## WHAT YOU SHOULD DO:
Word for word, restate the lines from the start of the data down to the line with "produced by pure", both included.

------------------------

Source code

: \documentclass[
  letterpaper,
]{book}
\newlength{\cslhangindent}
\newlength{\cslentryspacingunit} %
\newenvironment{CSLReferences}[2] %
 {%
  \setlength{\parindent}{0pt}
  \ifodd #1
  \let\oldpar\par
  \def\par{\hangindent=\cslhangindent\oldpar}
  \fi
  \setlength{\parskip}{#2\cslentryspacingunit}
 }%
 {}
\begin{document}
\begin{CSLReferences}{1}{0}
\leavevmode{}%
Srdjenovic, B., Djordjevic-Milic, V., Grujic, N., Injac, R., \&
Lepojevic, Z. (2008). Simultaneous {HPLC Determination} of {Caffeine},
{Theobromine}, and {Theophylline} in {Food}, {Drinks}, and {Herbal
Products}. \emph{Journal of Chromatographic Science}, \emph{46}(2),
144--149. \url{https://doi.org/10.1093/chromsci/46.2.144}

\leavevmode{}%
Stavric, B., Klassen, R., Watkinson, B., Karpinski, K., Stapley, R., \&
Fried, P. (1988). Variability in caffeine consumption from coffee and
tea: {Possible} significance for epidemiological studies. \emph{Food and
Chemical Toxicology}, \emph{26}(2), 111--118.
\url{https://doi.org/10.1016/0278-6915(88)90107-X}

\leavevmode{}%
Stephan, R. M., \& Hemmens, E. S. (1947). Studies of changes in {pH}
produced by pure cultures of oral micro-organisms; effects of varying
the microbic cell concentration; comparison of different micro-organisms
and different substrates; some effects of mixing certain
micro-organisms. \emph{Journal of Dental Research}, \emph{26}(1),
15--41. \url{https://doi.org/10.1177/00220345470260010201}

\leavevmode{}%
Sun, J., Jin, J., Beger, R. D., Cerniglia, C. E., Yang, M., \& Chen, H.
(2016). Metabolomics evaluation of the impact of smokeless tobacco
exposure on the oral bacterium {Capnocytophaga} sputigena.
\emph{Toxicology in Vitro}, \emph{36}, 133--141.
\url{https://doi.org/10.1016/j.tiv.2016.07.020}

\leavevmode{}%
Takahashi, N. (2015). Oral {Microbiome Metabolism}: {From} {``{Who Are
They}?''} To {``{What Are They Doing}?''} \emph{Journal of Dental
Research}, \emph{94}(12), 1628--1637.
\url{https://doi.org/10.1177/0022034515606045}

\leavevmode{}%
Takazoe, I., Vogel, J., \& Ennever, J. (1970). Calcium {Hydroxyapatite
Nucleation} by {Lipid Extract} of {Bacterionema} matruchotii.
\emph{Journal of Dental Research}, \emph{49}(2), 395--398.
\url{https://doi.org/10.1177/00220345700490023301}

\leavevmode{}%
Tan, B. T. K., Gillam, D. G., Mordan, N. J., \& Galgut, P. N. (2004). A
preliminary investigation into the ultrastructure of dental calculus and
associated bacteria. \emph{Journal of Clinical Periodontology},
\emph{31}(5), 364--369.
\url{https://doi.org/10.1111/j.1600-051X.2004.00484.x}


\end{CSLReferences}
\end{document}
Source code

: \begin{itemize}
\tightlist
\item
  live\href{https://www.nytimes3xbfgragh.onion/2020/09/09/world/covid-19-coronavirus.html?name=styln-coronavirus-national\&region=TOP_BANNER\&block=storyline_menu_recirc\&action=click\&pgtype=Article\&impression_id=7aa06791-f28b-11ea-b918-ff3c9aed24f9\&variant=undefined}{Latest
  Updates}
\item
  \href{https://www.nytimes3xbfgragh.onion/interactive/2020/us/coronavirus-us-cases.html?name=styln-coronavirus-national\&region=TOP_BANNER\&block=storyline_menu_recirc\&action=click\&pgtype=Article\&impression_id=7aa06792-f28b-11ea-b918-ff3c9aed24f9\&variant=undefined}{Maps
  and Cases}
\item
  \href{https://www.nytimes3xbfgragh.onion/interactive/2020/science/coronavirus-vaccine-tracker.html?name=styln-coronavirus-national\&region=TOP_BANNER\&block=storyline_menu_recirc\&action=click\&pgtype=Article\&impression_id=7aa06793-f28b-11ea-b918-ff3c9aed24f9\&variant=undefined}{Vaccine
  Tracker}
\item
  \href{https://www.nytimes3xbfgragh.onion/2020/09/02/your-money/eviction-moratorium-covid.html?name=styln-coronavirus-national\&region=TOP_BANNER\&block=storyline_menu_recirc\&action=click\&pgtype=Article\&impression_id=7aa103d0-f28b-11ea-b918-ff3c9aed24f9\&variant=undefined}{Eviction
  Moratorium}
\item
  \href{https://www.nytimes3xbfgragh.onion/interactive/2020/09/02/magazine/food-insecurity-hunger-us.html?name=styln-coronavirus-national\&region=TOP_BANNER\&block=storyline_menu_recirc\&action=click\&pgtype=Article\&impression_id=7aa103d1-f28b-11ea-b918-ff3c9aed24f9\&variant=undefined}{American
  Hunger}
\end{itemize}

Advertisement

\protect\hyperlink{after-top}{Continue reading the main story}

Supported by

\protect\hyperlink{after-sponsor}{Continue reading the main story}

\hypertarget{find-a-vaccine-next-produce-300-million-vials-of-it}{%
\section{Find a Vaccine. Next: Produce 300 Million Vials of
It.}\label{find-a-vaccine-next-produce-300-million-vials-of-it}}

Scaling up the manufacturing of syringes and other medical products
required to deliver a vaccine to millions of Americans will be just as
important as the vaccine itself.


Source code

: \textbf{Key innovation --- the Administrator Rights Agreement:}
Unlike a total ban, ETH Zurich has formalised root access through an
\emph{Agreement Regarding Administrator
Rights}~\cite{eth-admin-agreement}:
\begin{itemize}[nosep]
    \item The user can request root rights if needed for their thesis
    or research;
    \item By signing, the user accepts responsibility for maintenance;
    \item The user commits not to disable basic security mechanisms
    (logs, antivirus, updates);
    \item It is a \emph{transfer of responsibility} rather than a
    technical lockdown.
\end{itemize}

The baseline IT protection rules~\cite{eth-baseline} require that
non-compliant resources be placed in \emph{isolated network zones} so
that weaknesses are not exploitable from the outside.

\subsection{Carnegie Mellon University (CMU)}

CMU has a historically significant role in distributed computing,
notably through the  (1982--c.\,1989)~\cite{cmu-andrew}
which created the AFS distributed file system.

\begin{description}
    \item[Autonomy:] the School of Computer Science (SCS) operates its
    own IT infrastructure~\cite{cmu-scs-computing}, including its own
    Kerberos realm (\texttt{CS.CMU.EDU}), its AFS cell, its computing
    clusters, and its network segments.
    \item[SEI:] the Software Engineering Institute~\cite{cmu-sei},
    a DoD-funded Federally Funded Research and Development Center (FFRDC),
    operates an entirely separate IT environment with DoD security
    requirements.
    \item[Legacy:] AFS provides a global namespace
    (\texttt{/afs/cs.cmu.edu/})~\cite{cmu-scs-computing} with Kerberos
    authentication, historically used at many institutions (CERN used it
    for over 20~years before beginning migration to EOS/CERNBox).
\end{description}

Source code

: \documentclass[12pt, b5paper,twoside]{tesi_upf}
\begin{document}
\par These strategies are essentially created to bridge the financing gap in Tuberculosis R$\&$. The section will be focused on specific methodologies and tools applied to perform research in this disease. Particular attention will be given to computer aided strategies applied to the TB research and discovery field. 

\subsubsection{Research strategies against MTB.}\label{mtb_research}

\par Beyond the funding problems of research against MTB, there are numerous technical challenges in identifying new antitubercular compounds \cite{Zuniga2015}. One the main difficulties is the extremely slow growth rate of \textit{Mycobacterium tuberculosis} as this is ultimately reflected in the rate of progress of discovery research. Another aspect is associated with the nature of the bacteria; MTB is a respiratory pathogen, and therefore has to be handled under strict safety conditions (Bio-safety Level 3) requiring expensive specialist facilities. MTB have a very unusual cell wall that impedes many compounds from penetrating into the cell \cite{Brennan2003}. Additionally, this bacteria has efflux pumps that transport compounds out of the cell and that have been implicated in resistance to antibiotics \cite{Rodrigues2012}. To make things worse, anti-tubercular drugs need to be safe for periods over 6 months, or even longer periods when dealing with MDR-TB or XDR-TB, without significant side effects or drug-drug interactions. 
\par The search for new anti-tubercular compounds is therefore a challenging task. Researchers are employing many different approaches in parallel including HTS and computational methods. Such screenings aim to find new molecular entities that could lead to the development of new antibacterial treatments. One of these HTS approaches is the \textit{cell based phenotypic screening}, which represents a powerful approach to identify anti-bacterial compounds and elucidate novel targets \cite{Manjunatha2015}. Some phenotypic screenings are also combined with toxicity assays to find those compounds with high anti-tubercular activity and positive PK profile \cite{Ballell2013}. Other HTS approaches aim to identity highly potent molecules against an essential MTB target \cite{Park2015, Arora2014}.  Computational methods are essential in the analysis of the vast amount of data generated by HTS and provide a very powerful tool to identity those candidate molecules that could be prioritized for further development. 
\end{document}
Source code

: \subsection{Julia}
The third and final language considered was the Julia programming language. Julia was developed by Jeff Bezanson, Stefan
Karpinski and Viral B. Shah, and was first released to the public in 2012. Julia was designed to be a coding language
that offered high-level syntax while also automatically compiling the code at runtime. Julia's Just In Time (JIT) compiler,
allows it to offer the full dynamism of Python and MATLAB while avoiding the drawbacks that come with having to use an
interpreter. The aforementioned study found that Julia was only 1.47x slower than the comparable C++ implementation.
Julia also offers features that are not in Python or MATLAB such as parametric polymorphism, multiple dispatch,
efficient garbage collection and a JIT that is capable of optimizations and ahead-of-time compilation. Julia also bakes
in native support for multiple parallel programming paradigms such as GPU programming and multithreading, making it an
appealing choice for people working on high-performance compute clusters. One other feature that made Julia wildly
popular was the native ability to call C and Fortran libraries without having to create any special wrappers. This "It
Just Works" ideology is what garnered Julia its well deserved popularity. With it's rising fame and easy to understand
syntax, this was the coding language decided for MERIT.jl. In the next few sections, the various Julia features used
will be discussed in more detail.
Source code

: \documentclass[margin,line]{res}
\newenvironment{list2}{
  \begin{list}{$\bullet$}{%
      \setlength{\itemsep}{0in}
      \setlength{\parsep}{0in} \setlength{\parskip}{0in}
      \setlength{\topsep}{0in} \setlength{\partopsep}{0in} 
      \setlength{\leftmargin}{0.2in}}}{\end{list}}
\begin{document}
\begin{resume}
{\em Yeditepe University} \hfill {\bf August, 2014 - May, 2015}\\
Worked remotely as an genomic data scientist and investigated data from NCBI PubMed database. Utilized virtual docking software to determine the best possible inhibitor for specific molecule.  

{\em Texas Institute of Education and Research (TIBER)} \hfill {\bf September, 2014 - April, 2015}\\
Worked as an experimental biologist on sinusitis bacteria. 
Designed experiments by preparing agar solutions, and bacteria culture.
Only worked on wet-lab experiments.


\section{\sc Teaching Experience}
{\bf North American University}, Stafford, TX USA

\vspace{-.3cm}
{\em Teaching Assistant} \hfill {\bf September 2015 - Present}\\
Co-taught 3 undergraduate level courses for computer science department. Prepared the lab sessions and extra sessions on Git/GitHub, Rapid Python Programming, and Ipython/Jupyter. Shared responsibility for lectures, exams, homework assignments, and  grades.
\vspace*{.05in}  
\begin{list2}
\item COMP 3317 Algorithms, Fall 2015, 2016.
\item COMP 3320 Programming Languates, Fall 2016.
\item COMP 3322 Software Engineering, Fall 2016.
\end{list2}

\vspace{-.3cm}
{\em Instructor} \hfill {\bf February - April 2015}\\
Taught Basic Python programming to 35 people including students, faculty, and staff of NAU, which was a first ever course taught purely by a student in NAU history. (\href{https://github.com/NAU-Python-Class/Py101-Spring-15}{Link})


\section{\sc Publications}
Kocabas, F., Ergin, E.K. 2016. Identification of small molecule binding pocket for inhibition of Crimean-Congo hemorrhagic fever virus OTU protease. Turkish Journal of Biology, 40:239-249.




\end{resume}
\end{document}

------------------------

## YOUR RESPONSE:
Source code

: \documentclass[
  letterpaper,
]{book}
\newlength{\cslhangindent}
\newlength{\cslentryspacingunit} %
\newenvironment{CSLReferences}[2] %
 {%
  \setlength{\parindent}{0pt}
  \ifodd #1
  \let\oldpar\par
  \def\par{\hangindent=\cslhangindent\oldpar}
  \fi
  \setlength{\parskip}{#2\cslentryspacingunit}
 }%
 {}
\begin{document}
\begin{CSLReferences}{1}{0}
\leavevmode{}%
Srdjenovic, B., Djordjevic-Milic, V., Grujic, N., Injac, R., \&
Lepojevic, Z. (2008). Simultaneous {HPLC Determination} of {Caffeine},
{Theobromine}, and {Theophylline} in {Food}, {Drinks}, and {Herbal
Products}. \emph{Journal of Chromatographic Science}, \emph{46}(2),
144--149. \url{https://doi.org/10.1093/chromsci/46.2.144}

\leavevmode{}%
Stavric, B., Klassen, R., Watkinson, B., Karpinski, K., Stapley, R., \&
Fried, P. (1988). Variability in caffeine consumption from coffee and
tea: {Possible} significance for epidemiological studies. \emph{Food and
Chemical Toxicology}, \emph{26}(2), 111--118.
\url{https://doi.org/10.1016/0278-6915(88)90107-X}

\leavevmode{}%
Stephan, R. M., \& Hemmens, E. S. (1947). Studies of changes in {pH}
produced by pure cultures of oral micro-organisms; effects of varying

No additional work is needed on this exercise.